Inquiets de voir les retraits s'accumuler, des membres de la famille de Marilyne ont fait appel à son médecin pour évaluer son état de santé physique et mental. Il a refusé d'intervenir. lls ont ensuite mandaté un avocat pour déposer une requête devant la Cour du Québec afin d'obtenir une évaluation psychiatrique. Cette évaluation aurait permis d'obtenir une procuration pour gérer les avoirs de la dame.

La cause a été entendue en mars 2021 devant la Chambre civile et des faillites. Le juge a rejeté la requête estimant, selon les demandeurs, que la dame a sans doute été victime d'une fraude amoureuse, mais qu'il n'y avait pas urgence d'agir, car elle était encore capable de gérer son patrimoine. La décision est tombée au terme d'une audience qui aura duré moins d'une heure.

Gilles peine à s’expliquer la situation dans laquelle se trouve sa mère. « Si ce n’est pas un problème de santé mentale, je ne sais pas c’est quoi», dit-il.

La famille s'est ensuite tournée vers les banques pour les convaincre de geler les fonds, ce qu'ils ont refusé de faire, car elle n'avait pas de procuration. Une des institutions bancaires a même fermé le compte de sa cliente en voyant les retraits s'accumuler. 

La Sûreté du Québec a rencontré Marilyne à plusieurs reprises à la suite d'une plainte déposée par ses proches. Des policiers l'ont conscientisé aux fraudes par internet et ils ont fait le ménage de son téléphone portable et de sa tablette électronique. Malgré ces interventions policières, la septuagénaire continue d'envoyer des sommes au fraudeur qui selon une source policière est présentement en Côte d'Ivoire. 

Intervention gouvernementale possible ? 

Le Curateur public peut intervenir à la suite d'un signalement d'abus financier, mais il faut que la personne soit déclarée inapte.  
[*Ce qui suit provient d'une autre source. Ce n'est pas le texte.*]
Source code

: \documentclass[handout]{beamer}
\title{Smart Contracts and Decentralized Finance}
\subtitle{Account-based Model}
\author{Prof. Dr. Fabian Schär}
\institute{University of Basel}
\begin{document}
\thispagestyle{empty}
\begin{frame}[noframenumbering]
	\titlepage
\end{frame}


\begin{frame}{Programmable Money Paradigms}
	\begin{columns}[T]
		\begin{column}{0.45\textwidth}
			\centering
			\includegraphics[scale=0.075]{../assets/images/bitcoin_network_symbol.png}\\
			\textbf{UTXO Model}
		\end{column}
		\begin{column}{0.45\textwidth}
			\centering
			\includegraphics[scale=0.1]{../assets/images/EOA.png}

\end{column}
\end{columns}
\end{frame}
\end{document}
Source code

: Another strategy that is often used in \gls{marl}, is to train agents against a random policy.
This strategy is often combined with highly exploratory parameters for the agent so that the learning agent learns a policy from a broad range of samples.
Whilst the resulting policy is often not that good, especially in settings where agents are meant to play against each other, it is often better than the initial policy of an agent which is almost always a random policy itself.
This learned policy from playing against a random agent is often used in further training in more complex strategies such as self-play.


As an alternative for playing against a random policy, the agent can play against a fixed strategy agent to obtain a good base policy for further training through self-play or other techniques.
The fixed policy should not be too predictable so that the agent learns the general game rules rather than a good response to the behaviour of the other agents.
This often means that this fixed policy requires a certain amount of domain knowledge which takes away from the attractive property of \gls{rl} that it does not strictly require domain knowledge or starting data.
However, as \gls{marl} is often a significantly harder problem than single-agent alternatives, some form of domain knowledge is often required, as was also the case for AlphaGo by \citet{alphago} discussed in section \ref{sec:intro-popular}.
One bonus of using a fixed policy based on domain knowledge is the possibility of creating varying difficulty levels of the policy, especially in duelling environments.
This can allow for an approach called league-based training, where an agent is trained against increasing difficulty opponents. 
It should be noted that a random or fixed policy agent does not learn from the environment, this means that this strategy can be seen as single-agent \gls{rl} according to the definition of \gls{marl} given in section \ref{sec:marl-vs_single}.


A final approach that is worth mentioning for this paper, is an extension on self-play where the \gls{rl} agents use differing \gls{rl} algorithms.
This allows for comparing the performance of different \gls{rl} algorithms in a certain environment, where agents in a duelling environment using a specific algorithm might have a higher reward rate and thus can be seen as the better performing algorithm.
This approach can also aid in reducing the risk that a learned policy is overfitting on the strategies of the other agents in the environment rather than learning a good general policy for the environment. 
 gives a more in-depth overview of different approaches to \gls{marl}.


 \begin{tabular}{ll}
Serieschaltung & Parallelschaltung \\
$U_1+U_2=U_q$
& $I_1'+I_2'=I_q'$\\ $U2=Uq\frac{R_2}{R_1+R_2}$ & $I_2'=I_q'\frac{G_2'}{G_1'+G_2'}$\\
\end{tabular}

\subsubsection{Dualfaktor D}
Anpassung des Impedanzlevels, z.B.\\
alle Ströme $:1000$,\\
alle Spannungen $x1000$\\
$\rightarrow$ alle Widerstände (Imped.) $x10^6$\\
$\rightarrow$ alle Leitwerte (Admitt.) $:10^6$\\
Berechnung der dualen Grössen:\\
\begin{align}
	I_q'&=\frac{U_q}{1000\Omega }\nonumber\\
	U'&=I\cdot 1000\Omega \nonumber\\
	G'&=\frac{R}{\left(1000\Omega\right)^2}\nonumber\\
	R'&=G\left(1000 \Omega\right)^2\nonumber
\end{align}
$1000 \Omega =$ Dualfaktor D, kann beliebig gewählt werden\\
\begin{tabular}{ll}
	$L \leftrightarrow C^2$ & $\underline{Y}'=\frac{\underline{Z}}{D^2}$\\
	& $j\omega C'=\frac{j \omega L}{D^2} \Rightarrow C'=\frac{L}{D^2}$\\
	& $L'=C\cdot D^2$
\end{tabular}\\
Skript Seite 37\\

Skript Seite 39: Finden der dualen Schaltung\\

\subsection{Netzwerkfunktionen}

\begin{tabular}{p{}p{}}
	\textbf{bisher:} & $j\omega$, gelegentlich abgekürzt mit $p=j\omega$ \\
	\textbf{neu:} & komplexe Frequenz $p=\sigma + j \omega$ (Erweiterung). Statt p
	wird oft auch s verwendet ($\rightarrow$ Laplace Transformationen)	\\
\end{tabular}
«La loi visant à mieux protéger les personnes en situation de vulnérabilité ne comporte pas de disposition qui permettrait d'aider une personne dans cette situation» précise la responsable des communications du Curateur public. Elle nous réfère à la Commission des droits de la personne et des droits de la jeunesse. 

«C'est triste, mais ce n'est pas unique comme situation» a déclaré Germain Royer, agent d'éducation et de coopération à la Commission. La CDPDJ peut intervenir lorsqu'une personne est en situation de vulnérabilité. Toutefois, elle ne peut empêcher une personne de disposer de ses biens de la façon dont elle souhaite.  «Le cadre juridique nous permet même pas d'agir à l'étranger, on n'a pas rien. L'exploitation c'est quelque chose de très particulier, mais légalement, on ne pourrait pas intervenir dans un cas comme ça, c'est vraiment de nature policière. C'est eux qui auraient les moyens et les ressources pour intervenir» précise M. Royer. 

Des intervenants sociaux ont aussi été appelés à intervenir auprès de Marilyne, sans résultat jusqu'à maintenant. Elle-même n'arrive pas à expliquer son comportement qui l'a ruiné et qui pourrait faire en sorte de se retrouver ultimement au crochet de l'État. 

Comment prévenir les fraudes ?

Une lumière rouge doit s'allumer dès que la personne qui vous contacte souhaite rapidement passer à un mode de communication privée. C'est ce qui est arrivé à Marilyne qui a aussi commis l'erreur de s'identifier comme une dame célibataire sur Facebook, faisant d'elle une proie facile pour les arnaqueurs. 

Fuyez aussi si votre interlocuteur joue la carte de la détresse ou s'il vous demande de ne pas parler de lui à vos parents et amis. Et surtout, évitez de verser de l'argent à une personne que vous n'avez jamais rencontrée. Tendance notée, les fraudeurs invitent leurs victimes à investir dans la cryptomonnaie. 

La FADOQ offre des cours à ses membres pour éviter les fraudes, que ce soit l'arnaque amoureuse, l'hameçonnage ou encore la méthode du petit-fils. 

Écoutez l'entrevue réalisée avec Danis Prud'homme, directeur général du Réseau de la FADOQ

POUR SIGNALER UNE FRAUDE 

Centre antifraude du Canada : 1-888-495-8501

Ligne Aide Abus Aînés : 1-888-489-2287

Commission des droits de la personne et des droits de la jeunesse : 1 800 361-6477

*Marilyne est un nom fictif utilisé pour protéger la dame.